CLEVELAND — New Cavaliers coach John Beilein didn’t demand that Tristan Thompson run his grueling conditioning test in early October.
Beilein said he didn’t press because big men don’t usually pass it the first time, not that early in training camp.
“Usually you make the first, you just miss the second and the third you can’t do it,” Beilein said Wednesday. “I didn’t make him do it, but said it would be good for the team to show what you got.”
The test consists of three 30-second suicides, with only 30 seconds in between. Beilein thought that would be too much for Thompson, 28, listed at 6-foot-9 and 254 pounds. But Thompson assumed a leadership role last season before injury hit and thought it was a good idea.
“He asked me to do it, gotta do it,” Thompson said. “Set an example for the other guys.
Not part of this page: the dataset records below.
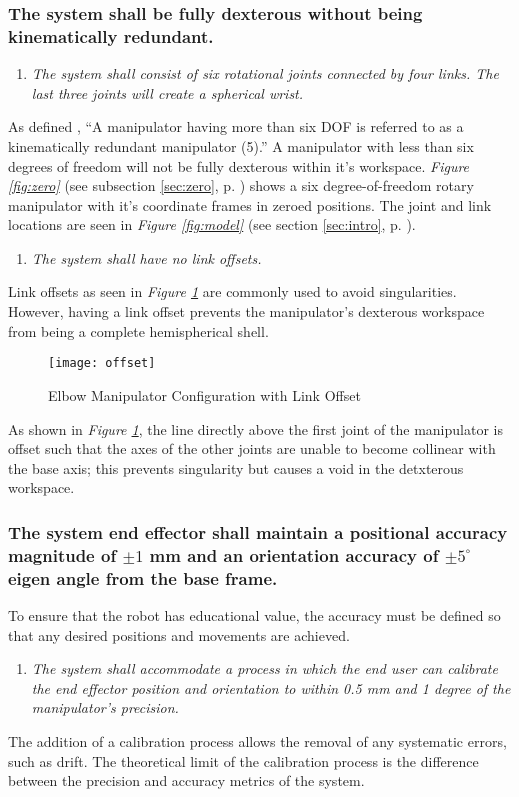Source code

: \subsubsection{The system shall be fully dexterous without being kinematically redundant.}
\begin{enumerate}
\item \textit{The system shall consist of six rotational joints connected by four links. The last three joints will create a spherical wrist.}
\end{enumerate}
As defined \cite{robo}, “A manipulator having more than six DOF is referred to as a kinematically redundant manipulator (5).” A manipulator with less than six degrees of freedom will not be fully dexterous within it's workspace. \emph{Figure \ref{fig:zero}} (see subsection \ref{sec:zero}, p. \pageref{fig:zero}) shows a six degree-of-freedom rotary manipulator with it's coordinate frames in zeroed positions. The joint and link locations are seen in \emph{Figure \ref{fig:model}} (see section \ref{sec:intro}, p. \pageref{sec:intro}).
\begin{enumerate}[resume]
\item \textit{The system shall have no link offsets.}
\end{enumerate}
Link offsets as seen in \emph{Figure \ref{fig:offset}} are commonly used to avoid singularities. However, having a link offset prevents the manipulator's dexterous workspace from being a complete hemispherical shell.

\begin{figure}[htp]
  \centering
  \texttt{[image: offset]}
  \caption[Elbow Manipulator Configuration with Link Offset]{Elbow Manipulator Configuration with Link Offset \cite{robo}}
  \label{fig:offset}
\end{figure}
As shown in \emph{Figure \ref{fig:offset}}, the line directly above the first joint of the manipulator is offset such that the axes of the other joints are unable to become collinear with the base axis; this prevents singularity but causes a void in the detxterous workspace.
\subsubsection{The system end effector shall maintain a positional accuracy magnitude of \(\pm 1\) mm and an orientation accuracy of \(\pm 5^{\circ}\) eigen angle from the base frame.}
To ensure that the robot has educational value, the accuracy must be defined so that any desired positions and movements are achieved.
\begin{enumerate}
  \item \textit{The system shall accommodate a process in which the end user can calibrate the end effector position and orientation to within 0.5 mm and 1 degree of the manipulator’s precision.}
\end{enumerate}
The addition of a calibration process allows the removal of any systematic errors, such as drift. The theoretical limit of the calibration process is the difference between the precision and accuracy metrics of the system.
It was a long practice, so I didn’t think I was going to do it, but I did it.”
Beilein said the center in his ninth season needed no second chance.
“He ran right through it,” Beilein said.
“I think he is in incredible shape right now and he has a great attitude about being a team leader,” Beilein said. “When you care so deeply about your team, you’ll find some extras a lot of times to really grow yourself in that. The more you give to others, the more you are going to get.”
Through four games for the Cavs, 2-2 heading into Friday night’s game at Indiana, Thompson has led the team in scoring three times. He’s averaging a career-high 20.3 points and 11.8 rebounds.
His field goal percentage of 59.4 is well above the 52 percent he’s posted in his career. His highest points average in his previous eight seasons is 11.7 (2012-13, 2013-14); he’s reached double-digit rebounds only once (10.2 in 2018-19).
Thompson totaled a career-high five blocked shots in Wednesday’s 117-111 home victory over the Chicago Bulls and his nine blocks in four games is on pace to crush his career-high of 123 in 2012-13, his second season.
Thompson was performing at an All-Star level before a lingering foot issue limited him to 43 games in 2018-19. He played in 53 the previous season, when he dealt with a calf issue.
“Tristan looks great,” Cavs five-time All-Star forward Kevin Love said Wednesday. “We’ve both been pushing each other a lot. But that’s all him. He’s very focused, he’s taking care of his body. He did a lot of work in the offseason to prepare himself.
“This is definitely the best I’ve seen him. When I got here the first couple years, he was really impressive, then he hurt his calf, which lingered for a while. That fourth quarter really showed how bouncy he is and how relentless he’s been on both ends of the floor.”
Asked about slimming down, Thompson joked, “I live in LA, I’ve got to look good on the beach.”
But his conditioning is no joke. Some wonder if he’s auditioning for an NBA playoff contender, but his performance and leadership could change the minds of a Cavs front office that will explore trades for five players with expiring contracts, including Thompson.
Thompson said after four consecutive trips to the NBA Finals, the fact that last season ended in April gave him more time to work out.
“Get some time to relax, but also get more time to get yourself in the best shape you could possibly be,” he said. “Obviously missing all those games last year definitely pissed me off. I never experienced that in my entire career. I accepted a challenge to really take care of my body and kind of changed some of the habits I was doing in the past and so far, knock on wood, it’s paying off.”
Beilein is especially impressed with Thompson’s blocked shots as Beilein and associate head coach J.B. Bickerstaff try to improve a team that finished 2018-19 last in three major defensive categories — efficiency (points allowed per 100 possessions, 115.1), rating (116.7) and field-goal percentage allowed (.495).
“I’ve got goals and coach Beilein put the bug in my ear, so I’m accepting the challenge,” said Thompson, who recently told Chris Fedor of Cleveland.com he wants to make the NBA’s first team all-defense. “Our paint protection was bad last year. Especially with not having John Henson, someone’s got to protect that rim.”
The Cavs are without two centers as Henson suffered a right hamstring strain on Saturday that could sideline him a month and Ante Zizic is bothered by plantar fasciitis in his left foot.
“When I looked at the analytics from last year, the big gaping hole was rim protection,” Beilein said. “And [Thompson] had a tendency coming in to stay more with his own man when somebody was beat. We said, ‘You’re the last line of defense. We’ll try and cover up on your man, but you have to lead and wall up, take charges.’
“He didn’t take a charge all last year, he’s already taken two this year. Just be this guy that can protect us at the rim. You don’t have to be the best shot blocker to make a difference at the rim, and he’s doing that.”
Thompson started to prove to Beilein what he’s capable of with the conditioning test and has no plan to let up.
“I’ve always had good conditioning. That’s been my strength, even though I hate running,” Thompson said. “I destroyed it and it’s on to the next challenge.”